**RECORDS FOR THIS EXERCISE**.
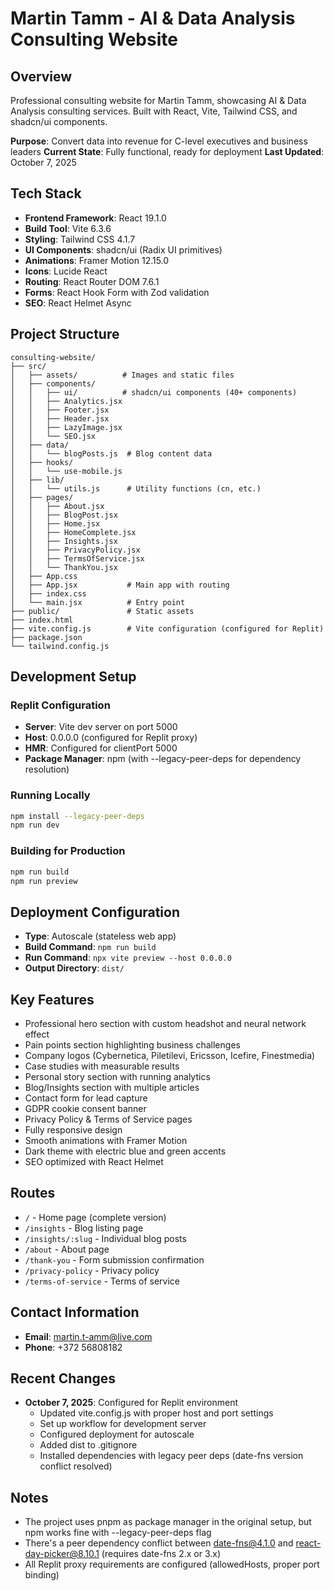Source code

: # Martin Tamm - AI & Data Analysis Consulting Website

## Overview
Professional consulting website for Martin Tamm, showcasing AI & Data Analysis consulting services. Built with React, Vite, Tailwind CSS, and shadcn/ui components.

**Purpose**: Convert data into revenue for C-level executives and business leaders
**Current State**: Fully functional, ready for deployment
**Last Updated**: October 7, 2025

## Tech Stack
- **Frontend Framework**: React 19.1.0
- **Build Tool**: Vite 6.3.6
- **Styling**: Tailwind CSS 4.1.7
- **UI Components**: shadcn/ui (Radix UI primitives)
- **Animations**: Framer Motion 12.15.0
- **Icons**: Lucide React
- **Routing**: React Router DOM 7.6.1
- **Forms**: React Hook Form with Zod validation
- **SEO**: React Helmet Async

## Project Structure
```
consulting-website/
├── src/
│   ├── assets/          # Images and static files
│   ├── components/
│   │   ├── ui/          # shadcn/ui components (40+ components)
│   │   ├── Analytics.jsx
│   │   ├── Footer.jsx
│   │   ├── Header.jsx
│   │   ├── LazyImage.jsx
│   │   └── SEO.jsx
│   ├── data/
│   │   └── blogPosts.js  # Blog content data
│   ├── hooks/
│   │   └── use-mobile.js
│   ├── lib/
│   │   └── utils.js      # Utility functions (cn, etc.)
│   ├── pages/
│   │   ├── About.jsx
│   │   ├── BlogPost.jsx
│   │   ├── Home.jsx
│   │   ├── HomeComplete.jsx
│   │   ├── Insights.jsx
│   │   ├── PrivacyPolicy.jsx
│   │   ├── TermsOfService.jsx
│   │   └── ThankYou.jsx
│   ├── App.css
│   ├── App.jsx           # Main app with routing
│   ├── index.css
│   └── main.jsx          # Entry point
├── public/               # Static assets
├── index.html
├── vite.config.js        # Vite configuration (configured for Replit)
├── package.json
└── tailwind.config.js
```

## Development Setup

### Replit Configuration
- **Server**: Vite dev server on port 5000
- **Host**: 0.0.0.0 (configured for Replit proxy)
- **HMR**: Configured for clientPort 5000
- **Package Manager**: npm (with --legacy-peer-deps for dependency resolution)

### Running Locally
```bash
npm install --legacy-peer-deps
npm run dev
```

### Building for Production
```bash
npm run build
npm run preview
```

## Deployment Configuration
- **Type**: Autoscale (stateless web app)
- **Build Command**: `npm run build`
- **Run Command**: `npx vite preview --host 0.0.0.0`
- **Output Directory**: `dist/`

## Key Features
- Professional hero section with custom headshot and neural network effect
- Pain points section highlighting business challenges
- Company logos (Cybernetica, Piletilevi, Ericsson, Icefire, Finestmedia)
- Case studies with measurable results
- Personal story section with running analytics
- Blog/Insights section with multiple articles
- Contact form for lead capture
- GDPR cookie consent banner
- Privacy Policy & Terms of Service pages
- Fully responsive design
- Smooth animations with Framer Motion
- Dark theme with electric blue and green accents
- SEO optimized with React Helmet

## Routes
- `/` - Home page (complete version)
- `/insights` - Blog listing page
- `/insights/:slug` - Individual blog posts
- `/about` - About page
- `/thank-you` - Form submission confirmation
- `/privacy-policy` - Privacy policy
- `/terms-of-service` - Terms of service

## Contact Information
- **Email**: martin.t-amm@live.com
- **Phone**: +372 56808182

## Recent Changes
- **October 7, 2025**: Configured for Replit environment
  - Updated vite.config.js with proper host and port settings
  - Set up workflow for development server
  - Configured deployment for autoscale
  - Added dist to .gitignore
  - Installed dependencies with legacy peer deps (date-fns version conflict resolved)

## Notes
- The project uses pnpm as package manager in the original setup, but npm works fine with --legacy-peer-deps flag
- There's a peer dependency conflict between date-fns@4.1.0 and react-day-picker@8.10.1 (requires date-fns 2.x or 3.x)
- All Replit proxy requirements are configured (allowedHosts, proper port binding)
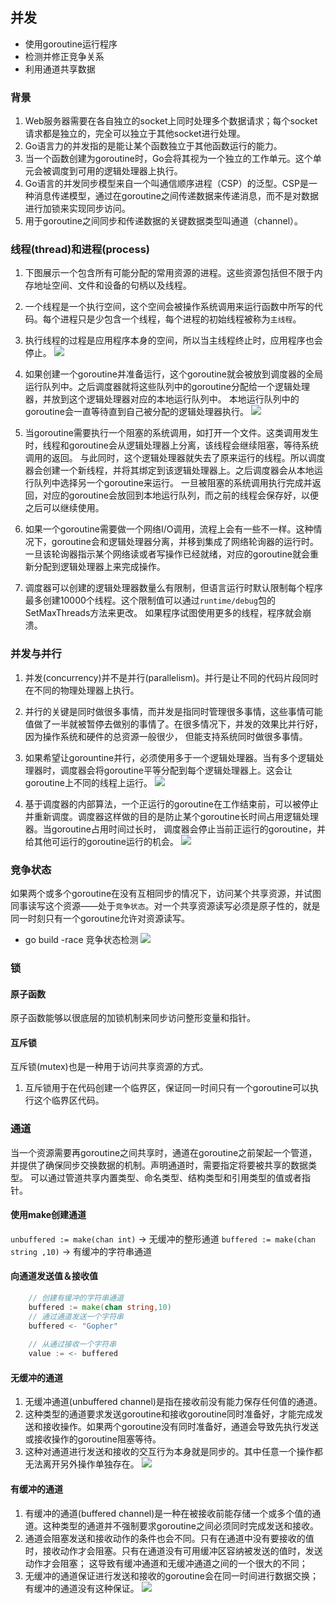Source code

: ## 并发
- 使用goroutine运行程序
- 检测并修正竞争关系
- 利用通道共享数据

### 背景
1. Web服务器需要在各自独立的socket上同时处理多个数据请求；每个socket请求都是独立的，完全可以独立于其他socket进行处理。
2. Go语言力的并发指的是能让某个函数独立于其他函数运行的能力。
3. 当一个函数创建为goroutine时，Go会将其视为一个独立的工作单元。这个单元会被调度到可用的逻辑处理器上执行。
4. Go语言的并发同步模型来自一个叫通信顺序进程（CSP）的泛型。CSP是一种消息传递模型，通过在goroutine之间传递数据来传递消息，而不是对数据进行加锁来实现同步访问。
5. 用于goroutine之间同步和传递数据的关键数据类型叫通道（channel）。

### 线程(thread)和进程(process)
1. 下图展示一个包含所有可能分配的常用资源的进程。这些资源包括但不限于内存地址空间、文件和设备的句柄以及线程。
2. 一个线程是一个执行空间，这个空间会被操作系统调用来运行函数中所写的代码。每个进程只是少包含一个线程，每个进程的初始线程被称为`主线程`。
3. 执行线程的过程是应用程序本身的空间，所以当主线程终止时，应用程序也会停止。
![](./img.png)

4. 如果创建一个goroutine并准备运行，这个goroutine就会被放到调度器的全局运行队列中。之后调度器就将这些队列中的goroutine分配给一个逻辑处理器，并放到这个逻辑处理器对应的本地运行队列中。
本地运行队列中的goroutine会一直等待直到自己被分配的逻辑处理器执行。
![](./img_1.png)
5. 当goroutine需要执行一个阻塞的系统调用，如打开一个文件。这类调用发生时，线程和goroutine会从逻辑处理器上分离，该线程会继续阻塞，等待系统调用的返回。
与此同时，这个逻辑处理器就失去了原来运行的线程。所以调度器会创建一个新线程，并将其绑定到该逻辑处理器上。之后调度器会从本地运行队列中选择另一个goroutine来运行。
一旦被阻塞的系统调用执行完成并返回，对应的goroutine会放回到本地运行队列，而之前的线程会保存好，以便之后可以继续使用。
6. 如果一个goroutine需要做一个网络I/O调用，流程上会有一些不一样。这种情况下，goroutine会和逻辑处理器分离，并移到集成了网络轮询器的运行时。
一旦该轮询器指示某个网络读或者写操作已经就绪，对应的goroutine就会重新分配到逻辑处理器上来完成操作。
7. 调度器可以创建的逻辑处理器数量么有限制，但语言运行时默认限制每个程序最多创建10000个线程。这个限制值可以通过`runtime/debug`包的SetMaxThreads方法来更改。
如果程序试图使用更多的线程，程序就会崩溃。

### 并发与并行
1. 并发(concurrency)并不是并行(parallelism)。并行是让不同的代码片段同时在不同的物理处理器上执行。
2. 并行的关键是同时做很多事情，而并发是指同时管理很多事情，这些事情可能值做了一半就被暂停去做别的事情了。在很多情况下，并发的效果比并行好，因为操作系统和硬件的总资源一般很少，
但能支持系统同时做很多事情。
3. 如果希望让gorountine并行，必须使用多于一个逻辑处理器。当有多个逻辑处理器时，调度器会将goroutine平等分配到每个逻辑处理器上。这会让goroutine上不同的线程上运行。
![](./img_2.png)

4. 基于调度器的内部算法，一个正运行的goroutine在工作结束前，可以被停止并重新调度。调度器这样做的目的是防止某个goroutine长时间占用逻辑处理器。当goroutine占用时间过长时，
调度器会停止当前正运行的goroutine，并给其他可运行的goroutine运行的机会。
![](./img_3.png)

### 竞争状态
如果两个或多个goroutine在没有互相同步的情况下，访问某个共享资源，并试图同事读写这个资源——处于`竞争状态`。对一个共享资源读写必须是原子性的，就是同一时刻只有一个goroutine允许对资源读写。
- go build -race 竞争状态检测
![](./img_4.png)

### 锁
#### 原子函数
原子函数能够以很底层的加锁机制来同步访问整形变量和指针。

#### 互斥锁
互斥锁(mutex)也是一种用于访问共享资源的方式。
1. 互斥锁用于在代码创建一个临界区，保证同一时间只有一个goroutine可以执行这个临界区代码。

### 通道
当一个资源需要再goroutine之间共享时，通道在goroutine之前架起一个管道，并提供了确保同步交换数据的机制。声明通道时，需要指定将要被共享的数据类型。
可以通过管道共享内置类型、命名类型、结构类型和引用类型的值或者指针。
#### 使用make创建通道
`unbuffered := make(chan int)` -> 无缓冲的整形通道
`buffered := make(chan string ,10)` -> 有缓冲的字符串通道

#### 向通道发送值＆接收值
``` go
    // 创建有缓冲的字符串通道
    buffered := make(chan string,10)
    // 通过通道发送一个字符串
    buffered <- "Gopher"
    
    // 从通过接收一个字符串
    value := <- buffered
```

#### 无缓冲的通道
1. 无缓冲通道(unbuffered channel)是指在接收前没有能力保存任何值的通道。
2. 这种类型的通道要求发送goroutine和接收goroutine同时准备好，才能完成发送和接收操作。如果两个goroutine没有同时准备好，通道会导致先执行发送或接收操作的goroutine阻塞等待。
3. 这种对通道进行发送和接收的交互行为本身就是同步的。其中任意一个操作都无法离开另外操作单独存在。
![](./img_5.png)

#### 有缓冲的通道
1. 有缓冲的通道(buffered channel)是一种在被接收前能存储一个或多个值的通道。这种类型的通道并不强制要求goroutine之间必须同时完成发送和接收。
2. 通道会阻塞发送和接收动作的条件也会不同。只有在通道中没有要接收的值时，接收动作才会阻塞。只有在通道没有可用缓冲区容纳被发送的值时，发送动作才会阻塞；
这导致有缓冲通道和无缓冲通道之间的一个很大的不同；
3. 无缓冲的通道保证进行发送和接收的goroutine会在同一时间进行数据交换；有缓冲的通道没有这种保证。
![](./img_6.png)

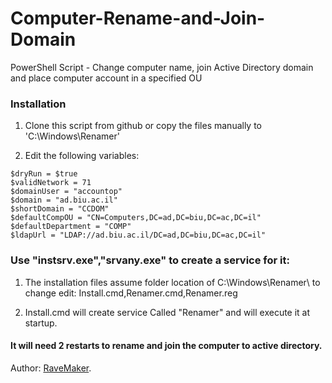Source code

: Computer-Rename-and-Join-Domain
===============================

PowerShell Script - Change computer name, join Active Directory domain and place computer account in a specified OU

### Installation

1. Clone this script from github or copy the files manually to 'C:\Windows\Renamer'

2. Edit the following variables:

```
$dryRun = $true
$validNetwork = 71
$domainUser = "accountop"
$domain = "ad.biu.ac.il"
$shortDomain = "CCDOM"
$defaultCompOU = "CN=Computers,DC=ad,DC=biu,DC=ac,DC=il"
$defaultDepartment = "COMP"
$ldapUrl = "LDAP://ad.biu.ac.il/DC=ad,DC=biu,DC=ac,DC=il"
```

### Use "instsrv.exe","srvany.exe" to create a service for it:
1. The installation files assume folder location of C:\Windows\Renamer\ to change edit: Install.cmd,Renamer.cmd,Renamer.reg

2. Install.cmd will create service Called "Renamer" and will execute it at startup.

#### It will need 2 restarts to rename and join the computer to active directory.

Author: [RaveMaker][RaveMaker].

[RaveMaker]: http://ravemaker.net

**WHAT YOU WILL DO**.
Take the material above from its first line through the line that has "- **Forms**: React" and copy it exactly, without any pictures.

**REPLY**.
Source code

: # Martin Tamm - AI & Data Analysis Consulting Website

## Overview
Professional consulting website for Martin Tamm, showcasing AI & Data Analysis consulting services. Built with React, Vite, Tailwind CSS, and shadcn/ui components.

**Purpose**: Convert data into revenue for C-level executives and business leaders
**Current State**: Fully functional, ready for deployment
**Last Updated**: October 7, 2025

## Tech Stack
- **Frontend Framework**: React 19.1.0
- **Build Tool**: Vite 6.3.6
- **Styling**: Tailwind CSS 4.1.7
- **UI Components**: shadcn/ui (Radix UI primitives)
- **Animations**: Framer Motion 12.15.0
- **Icons**: Lucide React
- **Routing**: React Router DOM 7.6.1
- **Forms**: React Hook Form with Zod validation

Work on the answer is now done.